Caroline didn’t sound like she thought that was worth all that much—and, fair or not, given the circumstances, I agreed with her appraisal. I knew better than most people what it was like to have the rug pulled out from underneath your very existence, to find out that everything you thought you knew was a lie, but I couldn’t summon up any pity for her. I couldn’t put myself in her shoes. I had no desire to understand.

“You’re awake!” Dev glided into the room with the grace of a Broadway dancer. Clearly, he’d had time to heal completely, and just as clearly, he didn’t hold it against the other occupant of this room that she’d been the one to shoot him. “Has Caroline been filling you in?”

He said her name so easily, like she was just any other girl.

“She shot you,” I said, thoroughly disgruntled.

Dev shrugged. “Like Lake’s never threatened to do the same. Ms. Mitchell’s a menace with a shotgun. We love her anyway.” Dev actually had the audacity to start humming an upbeat little ditty.

“ ‘It’s a Small World (After All)’?” I said. “Really?”
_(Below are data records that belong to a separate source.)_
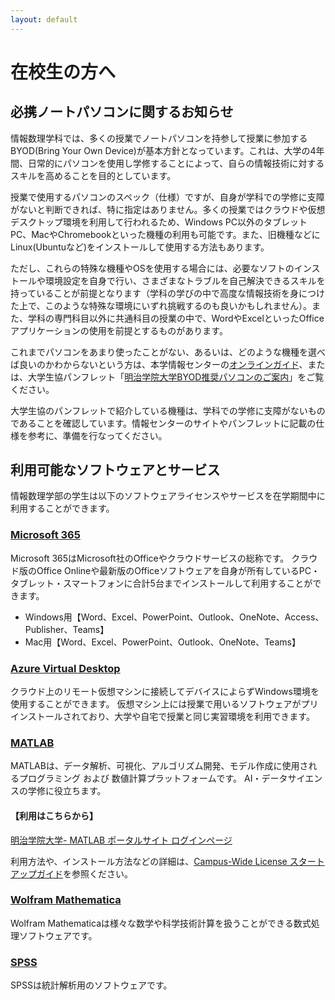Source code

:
 ```yaml
---
layout: default
---
```


# 在校生の方へ

## 必携ノートパソコンに関するお知らせ

情報数理学科では、多くの授業でノートパソコンを持参して授業に参加するBYOD(Bring Your Own Device)が基本方針となっています。これは、大学の4年間、日常的にパソコンを使用し学修することによって、自らの情報技術に対するスキルを高めることを目的としています。

授業で使用するパソコンのスペック（仕様）ですが、自身が学科での学修に支障がないと判断できれば、特に指定はありません。多くの授業ではクラウドや仮想デスクトップ環境を利用して行われるため、Windows PC以外のタブレットPC、MacやChromebookといった機種の利用も可能です。また、旧機種などにLinux(Ubuntuなど)をインストールして使用する方法もあります。

ただし、これらの特殊な機種やOSを使用する場合には、必要なソフトのインストールや環境設定を自身で行い、さまざまなトラブルを自己解決できるスキルを持っていることが前提となります（学科の学びの中で高度な情報技術を身につけた上で、このような特殊な環境にいずれ挑戦するのも良いかもしれません）。また、学科の専門科目以外に共通科目の授業の中で、WordやExcelといったOfficeアプリケーションの使用を前提とするものがあります。

これまでパソコンをあまり使ったことがない、あるいは、どのような機種を選べば良いのかわからないという方は、本学情報センターの[オンラインガイド](https://st.mguolg.info/b00/byod/)、または、大学生協パンフレット「[明治学院大学BYOD推奨パソコンのご案内](https://text.univ.coop/puk/START/mg/entrance/entrance_87.html)」をご覧ください。

大学生協のパンフレットで紹介している機種は、学科での学修に支障がないものであることを確認しています。情報センターのサイトやパンフレットに記載の仕様を参考に、準備を行なってください。

## 利用可能なソフトウェアとサービス

情報数理学部の学生は以下のソフトウェアライセンスやサービスを在学期間中に利用することができます。

### [Microsoft 365](https://www.microsoft.com/ja-jp/microsoft-365)

Microsoft 365はMicrosoft社のOfficeやクラウドサービスの総称です。
クラウド版のOffice Onlineや最新版のOfficeソフトウェアを自身が所有しているPC・タブレット・スマートフォンに合計5台までインストールして利用することができます。

- Windows用【Word、Excel、PowerPoint、Outlook、OneNote、Access、Publisher、Teams】
- Mac用【Word、Excel、PowerPoint、Outlook、OneNote、Teams】

### [Azure Virtual Desktop](https://azure.microsoft.com/ja-jp/products/virtual-desktop)

クラウド上のリモート仮想マシンに接続してデバイスによらずWindows環境を使用することができます。
仮想マシン上には授業で用いるソフトウェアがプリインストールされており、大学や自宅で授業と同じ実習環境を利用できます。

### [MATLAB](https://jp.mathworks.com/products/matlab.html)

MATLABは、データ解析、可視化、アルゴリズム開発、モデル作成に使用されるプログラミング および 数値計算プラットフォームです。
AI・データサイエンスの学修に役立ちます。

#### 【利用はこちらから】

[明治学院大学- MATLAB ポータルサイト ログインページ](https://jp.mathworks.com/academia/tah-portal/meiji-gakuin-university-31708987.html)

利用方法や、インストール方法などの詳細は、[Campus-Wide License スタートアップガイド](https://www.mathworks.com/content/dam/mathworks/guide-or-book/individual-user-start-up-guide.pdf)を参照ください。

### [Wolfram Mathematica](https://www.wolfram.com/mathematica/)

Wolfram Mathematicaは様々な数学や科学技術計算を扱うことができる数式処理ソフトウェアです。

### [SPSS](https://www.ibm.com/jp-ja/spss)

SPSSは統計解析用のソフトウェアです。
Bryn, she shot me because I look like Shay. Dev didn’t elaborate on his silent statement, but the rest of the scenes Archer had shown me in my dream fell firmly into place. The werewolf who’d attacked Caroline when she was little, the one who’d killed her father, looked so much like Devon did now that unless you knew wolves—really knew them—you wouldn’t have been able to tell one from the other. They shared the same massive size, the same markings.

The same parents.

Shay killed Caroline’s dad.

That truth was like a splash of cold water in my face. Jed had told me that Valerie had taken to leading the coven a little too easily, a little too well. She’d never shown the hatred for werewolves that she’d instilled in the others. She was the type of person who could throw her own daughter away.

It wasn’t a stretch to think that she could have orchestrated the death of her husband.